Adversaire déterminé de la politique gouvernementale, M. Glais-Bizoin se signala moins par ses discours que par ses interruptions, signa le compte rendu de 1832, harcela le pouvoir de ses interpellations et de ses critiques, et s'employa surtout à réclamer la diminution de l'impôt du sel et de la taxe des lettres, et la suppression du timbre des journaux. Il combattit les ministères Casimir Perier, Thiers, Molé, Guizot, etc., se prononça contre les lois de septembre 1835, et se montra, contrairement à la grande majorité du parlement, très opposé à la translation de Sainte-Hélène à Paris des restes de Napoléon Ier : « Les idées bonapartistes, dit-il, sont une des plaies vives de notre temps ; elles représentent ce qu'il y a de plus funeste pour l'émancipation des peuples, de plus contraire à l'indépendance de l'esprit humain. » Il opina contre l'indemnité Pritchard, pour les propositions de réforme électorale, et prit une part active à la campagne des banquets réformistes.
Après s'être associé à la demande de mise en accusation du ministère Guizot, M. Glais-Bizoin se rallia à la République, proclamée en février 1848.
Elu, le 23 avril, représentant des Côtes-du-Nord à l'Assemblée constituante, le 4e sur 16, par 93 921 voix (144 377 votants, 167 673 inscrits), il siégea à gauche, présida la réunion dite « du Palais-National », et appartint à la fraction modérée du parti démocratique, avec laquelle il vota :
- contre le rétablissement du cautionnement,
- contre les poursuites contre Caussidière,
- contre le rétablissement de la contrainte par corps,
- pour le maintien de l'état de siège,
- pour l'abolition de la peine de mort,
- pour l'amendement Grévy,
- contre le droit au travail.
Il avait lui-même proposé d'inscrire dans la Constitution la formule suivante, qui fut rejetée, le 14 septembre 1848, par 596 voix contre 187 :
« La République reconnaît le droit de tous les citoyens à l'instruction, le droit à l'existence par le travail et à l'assistance dans les formes et aux conditions réglées par les lois. »
Il se prononça ensuite pour l'ordre du jour en l'honneur du général Cavaignac, contre la proposition Rateau, contre l'interdiction des clubs, contre l'expédition romaine, et fit une assez vive opposition à la politique de Louis-Napoléon Bonaparte.

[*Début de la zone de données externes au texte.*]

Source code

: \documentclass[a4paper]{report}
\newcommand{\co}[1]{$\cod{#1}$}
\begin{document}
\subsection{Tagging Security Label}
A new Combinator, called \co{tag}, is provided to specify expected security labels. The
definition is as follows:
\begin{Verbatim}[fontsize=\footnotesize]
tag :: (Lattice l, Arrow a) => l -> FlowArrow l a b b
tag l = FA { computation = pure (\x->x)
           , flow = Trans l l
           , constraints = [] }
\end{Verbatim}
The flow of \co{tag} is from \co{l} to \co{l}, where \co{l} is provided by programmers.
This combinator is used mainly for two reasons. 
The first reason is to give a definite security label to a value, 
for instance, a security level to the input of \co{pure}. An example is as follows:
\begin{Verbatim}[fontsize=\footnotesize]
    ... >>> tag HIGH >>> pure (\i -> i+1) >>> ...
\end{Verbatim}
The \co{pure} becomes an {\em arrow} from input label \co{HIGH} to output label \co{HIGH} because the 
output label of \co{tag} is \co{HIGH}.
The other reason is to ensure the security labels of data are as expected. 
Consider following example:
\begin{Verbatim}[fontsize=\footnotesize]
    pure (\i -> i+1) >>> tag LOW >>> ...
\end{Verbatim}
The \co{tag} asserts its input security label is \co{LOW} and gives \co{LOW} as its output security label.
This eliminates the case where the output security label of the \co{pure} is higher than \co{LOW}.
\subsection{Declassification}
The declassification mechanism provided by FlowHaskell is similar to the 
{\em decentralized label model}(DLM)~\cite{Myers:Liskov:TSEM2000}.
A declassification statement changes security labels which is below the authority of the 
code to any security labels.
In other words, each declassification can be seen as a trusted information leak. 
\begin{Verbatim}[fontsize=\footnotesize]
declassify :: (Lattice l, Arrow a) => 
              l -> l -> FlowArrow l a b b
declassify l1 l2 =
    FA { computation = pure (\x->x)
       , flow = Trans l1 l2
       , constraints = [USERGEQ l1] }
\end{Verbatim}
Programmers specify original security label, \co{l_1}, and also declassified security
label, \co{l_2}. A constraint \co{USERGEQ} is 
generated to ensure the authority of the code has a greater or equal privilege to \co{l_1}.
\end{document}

Non réélu à l'Assemblée législative lors des élections générales, il essaya d'y entrer le 8 juillet 1849, en remplacement de M. de Montalembert, qui avait opté pour le Doubs ; mais sa candidature républicaine échoua dans les Côtes-du-Nord avec 36 775 voix contre 55 759 accordées à M. de Largentaye, élu. M. Glais-Bizoin vivait dans la retraite au moment du coup l'Etat de 1851.
La tentative qu'il fit le 29 février 1852, comme candidat de l'opposition au Corps législatif dans la 3e circonscription des Côtes-du-Nord, ne lui donna que 1 772 voix contre 10 845 au candidat officiel, élu, M. de Gorrec, 4 123 à M. de Saisy, 1 757 à M. de Botaniliau et 1 214 à M. Loyer.
Il se représenta aux élections suivantes, le 22 juin 1857, et échoua encore avec 6 525 voix contre 16 748 au député sortant réélu.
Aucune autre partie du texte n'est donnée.